Hinterm Deich ist schön musizieren

Pfälzisches Vokal Ensemble veranstaltet zum 20. Mal Ökumenische Kirchenmusiktage an der Nordsee

Aus dem Familienquartett Heinz Markus Göttsches hervorgegangen: Das Pfälzische Vokal Ensemble, hier in St. Peter Ording. Foto: Pohlit

Ein wenig müsse schon gefeiert werden, findet Maurice Antoine Croissant, seit 2011 Leiter des Pfälzischen Vokal Ensembles (PVE). Zwei Jahrzehnte lang, ohne Unterbrechung, hat der Kammerchor quasi in Eigenregie sein Projekt an der nordfriesischen Küste bedient, mit wachsendem Zuspruch und mittlerweile fest etabliert im Kanon der dortigen Sommerveranstaltungen.

Die „Ökumenischen Kirchenmusiktage an der Nordsee“ sind mehr als ein musikalisch verbrämter Urlaubstrip ans entgegengesetzte Ende der Republik. Zwischen Wattwanderung, Segeltörn und Strandkorb-Relaxen bewegen die Konzertangebote zum Innehalten, stille werden, Lauschen, vermitteln eine christliche Botschaft, verpackt in ein hochkarätiges musikalisches Outfit.

Hervorgegangen ist das Pfälzische Vokal Ensemble aus dem Familienquartett, mit dem der damalige pfälzische Landeskirchenmusikdirektor Heinz Markus Göttsche bereits Ende der 1960er Jahre konzertierte. Den Draht zu seiner nördlichen Heimat hatte Göttsche – er stammte aus Bad Oldesloe – nie gekappt. Freundschaftliche Verbindungen bestanden zudem auf die Insel Pellworm, dem sagenumwobenen Eiland vor der nordfriesischen Küste, berühmt durch seinen bizarren Kirchturm und die wunderbare Arp-Schnitger-Orgel in der Alten Kirche. Pellworm wurde zur Keimzelle der Musiktage.

Nach und nach weitete sich das Ensemble auf Kammerchorstärke, vorzeigbar eben auch bei sommerlichen Ausflügen in die „alte Heimat“. Mit nur einem Konzert?

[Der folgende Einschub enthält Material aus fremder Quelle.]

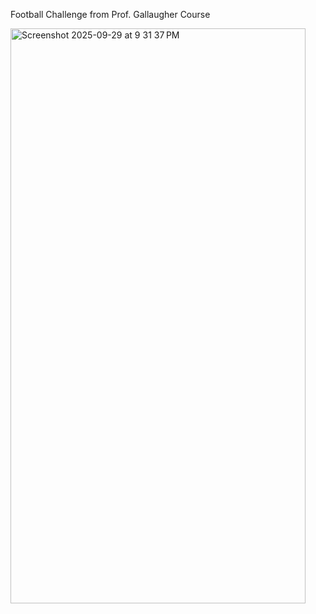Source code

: Football Challenge from Prof. Gallaugher Course

<img width="472" height="920" alt="Screenshot 2025-09-29 at 9 31 37 PM" src="https://github.com/user-attachments/assets/9ce2d6a9-0195-494d-952e-551d9fbd8697" />
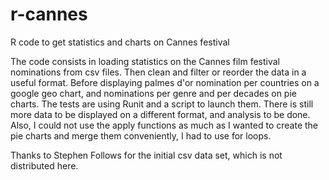 # r-cannes
R code to get statistics and charts on Cannes festival

The code consists in loading statistics on the Cannes film festival nominations from csv files. 
Then clean and filter or reorder the data in a useful format.
Before displaying palmes d'or nomination per countries on a google geo chart, and nominations per genre and per decades on pie charts.
The tests are using Runit and a script to launch them.
There is still more data to be displayed on a different format, and analysis to be done.
Also, I could not use the apply functions as much as I wanted to create the pie charts and merge them conveniently, I had to use for loops.


Thanks to Stephen Follows for the initial csv data set, which is not distributed here.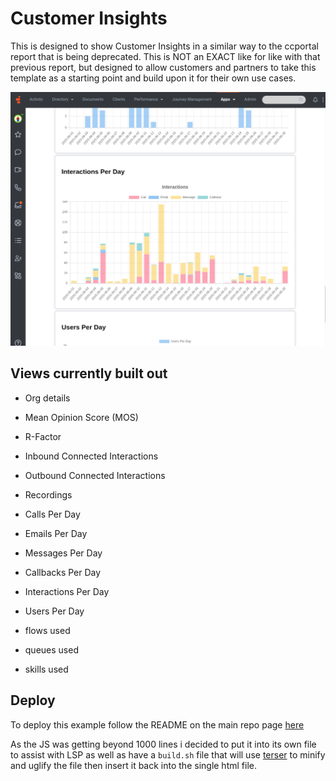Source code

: # Customer Insights

This is designed to show Customer Insights in a similar way to the ccportal report that is being deprecated. This is NOT an EXACT like for like with that previous report, but designed to allow customers and partners to take this template as a starting point and build upon it for their own use cases.

![](/customerInsights/images/interactions.png?raw=true)

## Views currently built out

- Org details
- Mean Opinion Score (MOS)
- R-Factor
- Inbound Connected Interactions
- Outbound Connected Interactions
- Recordings
- Calls Per Day
- Emails Per Day
- Messages Per Day
- Callbacks Per Day
- Interactions Per Day
- Users Per Day

- flows used
- queues used
- skills used

## Deploy

To deploy this example follow the README on the main repo page [here](/README.md)

As the JS was getting beyond 1000 lines i decided to put it into its own file to assist with LSP as well as have a `build.sh` file that will use [terser]() to minify and uglify the file then insert it back into the single html file.
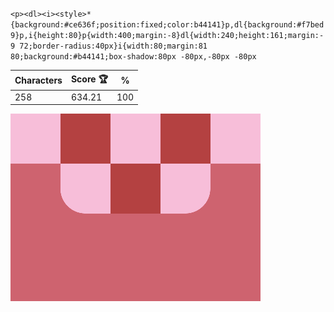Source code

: `<p><dl><i><style>*{background:#ce636f;position:fixed;color:b44141}p,dl{background:#f7bed9}p,i{height:80}p{width:400;margin:-8}dl{width:240;height:161;margin:-9 72;border-radius:40px}i{width:80;margin:81 80;background:#b44141;box-shadow:80px -80px,-80px -80px`

| Characters | Score 🏆 | %   |
| ---------- | -------- | --- |
| 258        | 634.21   | 100 |

![](/2025/Jul2025/03/20250703.png)
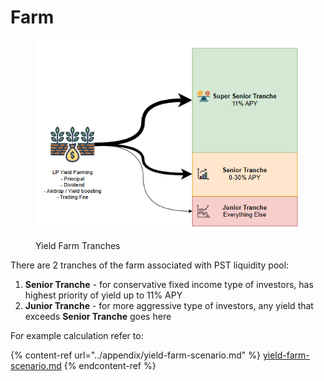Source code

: # Farm

<figure><img src="../.gitbook/assets/image (17).png" alt=""><figcaption><p>Yield Farm Tranches</p></figcaption></figure>

There are 2 tranches of the farm associated with PST liquidity pool:

1. **Senior Tranche** - for conservative fixed income type of investors, has highest priority of yield up to 11% APY
2. **Junior Tranche** - for more aggressive type of investors, any yield that exceeds **Senior Tranche** goes here

For example calculation refer to:

{% content-ref url="../appendix/yield-farm-scenario.md" %}
[yield-farm-scenario.md](../appendix/yield-farm-scenario.md)
{% endcontent-ref %}
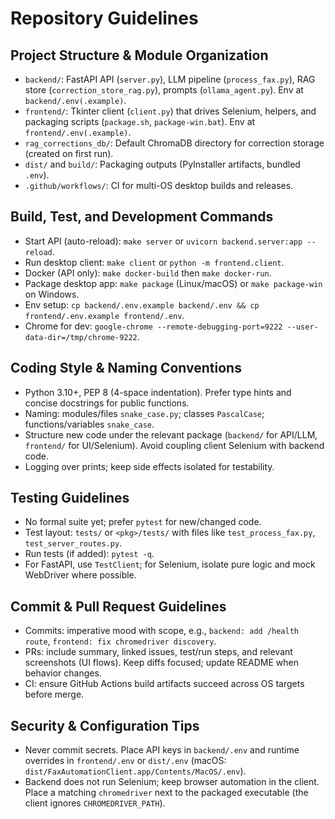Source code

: # Repository Guidelines

## Project Structure & Module Organization
- `backend/`: FastAPI API (`server.py`), LLM pipeline (`process_fax.py`), RAG store (`correction_store_rag.py`), prompts (`ollama_agent.py`). Env at `backend/.env(.example)`.
- `frontend/`: Tkinter client (`client.py`) that drives Selenium, helpers, and packaging scripts (`package.sh`, `package-win.bat`). Env at `frontend/.env(.example)`.
- `rag_corrections_db/`: Default ChromaDB directory for correction storage (created on first run).
- `dist/` and `build/`: Packaging outputs (PyInstaller artifacts, bundled `.env`).
- `.github/workflows/`: CI for multi-OS desktop builds and releases.

## Build, Test, and Development Commands
- Start API (auto-reload): `make server` or `uvicorn backend.server:app --reload`.
- Run desktop client: `make client` or `python -m frontend.client`.
- Docker (API only): `make docker-build` then `make docker-run`.
- Package desktop app: `make package` (Linux/macOS) or `make package-win` on Windows.
- Env setup: `cp backend/.env.example backend/.env && cp frontend/.env.example frontend/.env`.
- Chrome for dev: `google-chrome --remote-debugging-port=9222 --user-data-dir=/tmp/chrome-9222`.

## Coding Style & Naming Conventions
- Python 3.10+, PEP 8 (4-space indentation). Prefer type hints and concise docstrings for public functions.
- Naming: modules/files `snake_case.py`; classes `PascalCase`; functions/variables `snake_case`.
- Structure new code under the relevant package (`backend/` for API/LLM, `frontend/` for UI/Selenium). Avoid coupling client Selenium with backend code.
- Logging over prints; keep side effects isolated for testability.

## Testing Guidelines
- No formal suite yet; prefer `pytest` for new/changed code.
- Test layout: `tests/` or `<pkg>/tests/` with files like `test_process_fax.py`, `test_server_routes.py`.
- Run tests (if added): `pytest -q`.
- For FastAPI, use `TestClient`; for Selenium, isolate pure logic and mock WebDriver where possible.

## Commit & Pull Request Guidelines
- Commits: imperative mood with scope, e.g., `backend: add /health route`, `frontend: fix chromedriver discovery`.
- PRs: include summary, linked issues, test/run steps, and relevant screenshots (UI flows). Keep diffs focused; update README when behavior changes.
- CI: ensure GitHub Actions build artifacts succeed across OS targets before merge.

## Security & Configuration Tips
- Never commit secrets. Place API keys in `backend/.env` and runtime overrides in `frontend/.env` or `dist/.env` (macOS: `dist/FaxAutomationClient.app/Contents/MacOS/.env`).
- Backend does not run Selenium; keep browser automation in the client. Place a matching `chromedriver` next to the packaged executable (the client ignores `CHROMEDRIVER_PATH`).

Bewahre – sowas gab’s bei Göttsche nicht. So war das Prozedere rasch etabliert: sieben Tage mit fünf Konzerten und einem Gottesdienst. Fixpunkte sind bis heute Pellworm, Nordstrand und St. Peter-Ording, seit 2012 ist Husum dabei. Die Einladungen zum Folgejahr werden dem Ensemble bei jedem Auftritt stets gleich mitgereicht.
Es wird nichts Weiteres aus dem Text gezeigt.